Dataset entries:
━━━━━━━━━━━━━━━━

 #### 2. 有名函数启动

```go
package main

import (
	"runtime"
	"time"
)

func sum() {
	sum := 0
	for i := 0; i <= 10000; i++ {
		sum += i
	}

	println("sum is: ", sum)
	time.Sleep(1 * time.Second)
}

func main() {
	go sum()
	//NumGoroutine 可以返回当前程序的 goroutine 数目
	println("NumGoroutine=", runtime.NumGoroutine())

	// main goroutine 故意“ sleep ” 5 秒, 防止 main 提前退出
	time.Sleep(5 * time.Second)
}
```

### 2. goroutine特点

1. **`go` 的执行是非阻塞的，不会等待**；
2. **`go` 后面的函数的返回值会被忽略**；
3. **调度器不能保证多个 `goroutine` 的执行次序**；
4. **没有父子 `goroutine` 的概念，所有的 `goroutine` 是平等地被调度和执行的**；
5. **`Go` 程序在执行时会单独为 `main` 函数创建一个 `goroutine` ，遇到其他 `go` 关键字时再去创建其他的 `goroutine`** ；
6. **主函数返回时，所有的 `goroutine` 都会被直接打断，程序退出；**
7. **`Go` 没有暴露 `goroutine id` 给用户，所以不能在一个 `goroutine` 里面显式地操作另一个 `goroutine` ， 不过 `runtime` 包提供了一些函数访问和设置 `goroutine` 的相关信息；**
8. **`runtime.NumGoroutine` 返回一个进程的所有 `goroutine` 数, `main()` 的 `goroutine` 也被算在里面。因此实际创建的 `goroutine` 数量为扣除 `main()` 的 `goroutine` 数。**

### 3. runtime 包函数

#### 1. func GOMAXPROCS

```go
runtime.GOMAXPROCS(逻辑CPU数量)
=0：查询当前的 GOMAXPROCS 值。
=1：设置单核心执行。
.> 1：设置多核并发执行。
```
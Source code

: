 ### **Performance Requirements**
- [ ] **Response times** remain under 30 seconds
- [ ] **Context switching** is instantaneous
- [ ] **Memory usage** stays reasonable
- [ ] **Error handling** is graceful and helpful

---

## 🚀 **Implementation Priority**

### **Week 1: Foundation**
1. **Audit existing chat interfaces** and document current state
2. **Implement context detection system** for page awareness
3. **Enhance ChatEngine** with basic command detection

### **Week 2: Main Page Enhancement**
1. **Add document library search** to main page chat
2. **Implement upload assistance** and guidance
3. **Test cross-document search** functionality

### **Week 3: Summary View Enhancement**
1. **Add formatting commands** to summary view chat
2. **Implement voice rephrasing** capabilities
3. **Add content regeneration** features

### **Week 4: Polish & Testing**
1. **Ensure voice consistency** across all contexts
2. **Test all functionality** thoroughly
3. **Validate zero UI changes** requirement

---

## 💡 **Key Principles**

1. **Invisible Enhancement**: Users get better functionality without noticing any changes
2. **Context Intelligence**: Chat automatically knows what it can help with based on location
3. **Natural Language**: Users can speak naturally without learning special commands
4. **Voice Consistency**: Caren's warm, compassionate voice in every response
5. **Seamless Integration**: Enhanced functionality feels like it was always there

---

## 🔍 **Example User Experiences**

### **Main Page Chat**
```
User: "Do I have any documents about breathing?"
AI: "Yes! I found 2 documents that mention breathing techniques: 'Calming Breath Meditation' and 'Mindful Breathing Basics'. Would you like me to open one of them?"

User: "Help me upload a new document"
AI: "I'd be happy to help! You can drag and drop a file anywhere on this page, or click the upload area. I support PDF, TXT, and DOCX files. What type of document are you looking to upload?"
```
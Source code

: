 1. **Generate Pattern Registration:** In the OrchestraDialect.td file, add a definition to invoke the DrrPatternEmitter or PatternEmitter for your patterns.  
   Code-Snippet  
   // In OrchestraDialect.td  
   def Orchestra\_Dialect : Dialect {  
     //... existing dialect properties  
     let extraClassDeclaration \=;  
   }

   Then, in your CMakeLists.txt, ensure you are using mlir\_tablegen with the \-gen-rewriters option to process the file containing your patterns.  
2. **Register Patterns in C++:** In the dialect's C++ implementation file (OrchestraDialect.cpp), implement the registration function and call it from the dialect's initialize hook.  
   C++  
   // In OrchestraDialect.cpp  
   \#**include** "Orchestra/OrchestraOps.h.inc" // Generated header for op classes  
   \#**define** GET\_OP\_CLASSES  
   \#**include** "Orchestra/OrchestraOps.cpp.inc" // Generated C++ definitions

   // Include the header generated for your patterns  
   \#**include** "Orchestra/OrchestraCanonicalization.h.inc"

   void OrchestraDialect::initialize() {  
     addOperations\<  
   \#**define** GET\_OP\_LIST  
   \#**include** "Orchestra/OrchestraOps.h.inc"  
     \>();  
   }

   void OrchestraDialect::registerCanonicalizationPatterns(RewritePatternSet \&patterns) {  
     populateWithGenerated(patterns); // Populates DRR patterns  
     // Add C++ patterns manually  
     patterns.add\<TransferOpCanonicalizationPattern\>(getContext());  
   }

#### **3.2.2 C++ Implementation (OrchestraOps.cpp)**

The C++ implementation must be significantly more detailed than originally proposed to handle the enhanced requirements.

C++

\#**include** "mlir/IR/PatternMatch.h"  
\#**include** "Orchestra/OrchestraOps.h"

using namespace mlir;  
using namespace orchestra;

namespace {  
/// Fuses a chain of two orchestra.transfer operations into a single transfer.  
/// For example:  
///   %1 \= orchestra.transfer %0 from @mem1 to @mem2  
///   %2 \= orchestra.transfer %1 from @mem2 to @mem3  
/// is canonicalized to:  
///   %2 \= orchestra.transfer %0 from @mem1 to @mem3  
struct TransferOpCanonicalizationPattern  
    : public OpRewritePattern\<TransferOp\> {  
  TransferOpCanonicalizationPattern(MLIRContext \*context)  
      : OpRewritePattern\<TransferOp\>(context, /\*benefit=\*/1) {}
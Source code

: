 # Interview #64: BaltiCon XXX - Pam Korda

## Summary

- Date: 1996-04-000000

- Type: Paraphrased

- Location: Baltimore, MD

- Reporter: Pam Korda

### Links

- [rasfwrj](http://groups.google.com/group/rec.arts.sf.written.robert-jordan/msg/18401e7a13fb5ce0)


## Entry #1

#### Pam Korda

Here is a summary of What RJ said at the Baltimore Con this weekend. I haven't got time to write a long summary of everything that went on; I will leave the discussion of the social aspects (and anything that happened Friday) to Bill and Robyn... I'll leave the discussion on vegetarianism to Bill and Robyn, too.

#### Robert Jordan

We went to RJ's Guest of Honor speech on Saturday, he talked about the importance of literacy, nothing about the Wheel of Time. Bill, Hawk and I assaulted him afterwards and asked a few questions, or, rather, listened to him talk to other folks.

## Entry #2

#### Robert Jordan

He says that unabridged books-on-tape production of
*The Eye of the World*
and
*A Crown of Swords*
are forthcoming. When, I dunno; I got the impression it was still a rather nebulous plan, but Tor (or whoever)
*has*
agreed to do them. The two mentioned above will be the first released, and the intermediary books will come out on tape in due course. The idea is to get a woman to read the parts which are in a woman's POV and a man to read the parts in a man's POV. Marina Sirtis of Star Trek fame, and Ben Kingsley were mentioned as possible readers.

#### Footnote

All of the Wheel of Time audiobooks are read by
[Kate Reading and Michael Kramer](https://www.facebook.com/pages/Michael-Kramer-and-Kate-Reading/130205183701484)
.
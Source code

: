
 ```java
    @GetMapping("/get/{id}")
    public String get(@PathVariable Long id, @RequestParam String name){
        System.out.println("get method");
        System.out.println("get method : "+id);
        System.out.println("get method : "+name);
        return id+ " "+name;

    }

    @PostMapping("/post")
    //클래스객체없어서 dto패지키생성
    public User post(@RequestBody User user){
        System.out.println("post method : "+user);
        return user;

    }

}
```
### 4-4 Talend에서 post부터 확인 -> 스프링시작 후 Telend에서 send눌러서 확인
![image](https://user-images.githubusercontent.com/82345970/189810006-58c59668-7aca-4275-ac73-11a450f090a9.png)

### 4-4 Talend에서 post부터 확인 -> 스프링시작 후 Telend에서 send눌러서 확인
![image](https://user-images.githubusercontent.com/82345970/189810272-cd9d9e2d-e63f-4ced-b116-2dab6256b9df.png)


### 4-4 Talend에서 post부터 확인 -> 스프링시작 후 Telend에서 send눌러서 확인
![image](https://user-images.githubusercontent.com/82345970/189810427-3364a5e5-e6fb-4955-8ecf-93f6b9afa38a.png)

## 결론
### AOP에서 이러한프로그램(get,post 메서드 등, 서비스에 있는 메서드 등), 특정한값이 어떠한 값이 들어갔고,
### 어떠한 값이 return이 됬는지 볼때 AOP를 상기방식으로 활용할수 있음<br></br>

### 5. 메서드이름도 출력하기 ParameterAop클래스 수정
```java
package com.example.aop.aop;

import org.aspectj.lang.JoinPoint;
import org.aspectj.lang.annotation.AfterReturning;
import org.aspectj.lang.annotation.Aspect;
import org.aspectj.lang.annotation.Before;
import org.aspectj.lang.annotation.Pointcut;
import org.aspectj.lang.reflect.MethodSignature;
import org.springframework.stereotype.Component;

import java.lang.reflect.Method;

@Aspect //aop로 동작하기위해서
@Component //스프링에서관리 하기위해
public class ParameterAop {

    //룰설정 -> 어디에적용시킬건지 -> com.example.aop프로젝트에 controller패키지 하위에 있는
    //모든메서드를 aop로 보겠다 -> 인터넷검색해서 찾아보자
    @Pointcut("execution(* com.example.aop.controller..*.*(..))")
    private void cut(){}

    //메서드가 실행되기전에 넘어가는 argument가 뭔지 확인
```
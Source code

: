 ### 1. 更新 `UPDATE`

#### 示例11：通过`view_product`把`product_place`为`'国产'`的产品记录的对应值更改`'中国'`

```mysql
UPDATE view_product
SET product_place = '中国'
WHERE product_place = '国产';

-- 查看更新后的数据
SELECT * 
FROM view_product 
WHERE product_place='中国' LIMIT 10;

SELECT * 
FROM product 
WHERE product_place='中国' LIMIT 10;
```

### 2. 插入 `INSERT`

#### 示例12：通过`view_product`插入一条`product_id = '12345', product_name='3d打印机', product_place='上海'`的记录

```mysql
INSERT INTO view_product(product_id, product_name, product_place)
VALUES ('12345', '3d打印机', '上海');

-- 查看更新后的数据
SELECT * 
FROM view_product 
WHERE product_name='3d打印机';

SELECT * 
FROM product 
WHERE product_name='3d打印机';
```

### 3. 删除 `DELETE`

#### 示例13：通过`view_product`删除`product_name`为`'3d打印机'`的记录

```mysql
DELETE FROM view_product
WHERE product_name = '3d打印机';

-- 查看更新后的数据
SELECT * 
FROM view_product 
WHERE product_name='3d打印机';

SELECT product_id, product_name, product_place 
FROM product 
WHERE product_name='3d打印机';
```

━━━━━━━━━━━━━━━━

How many lines of the entries above include the word "using"? Answer with the number only.

3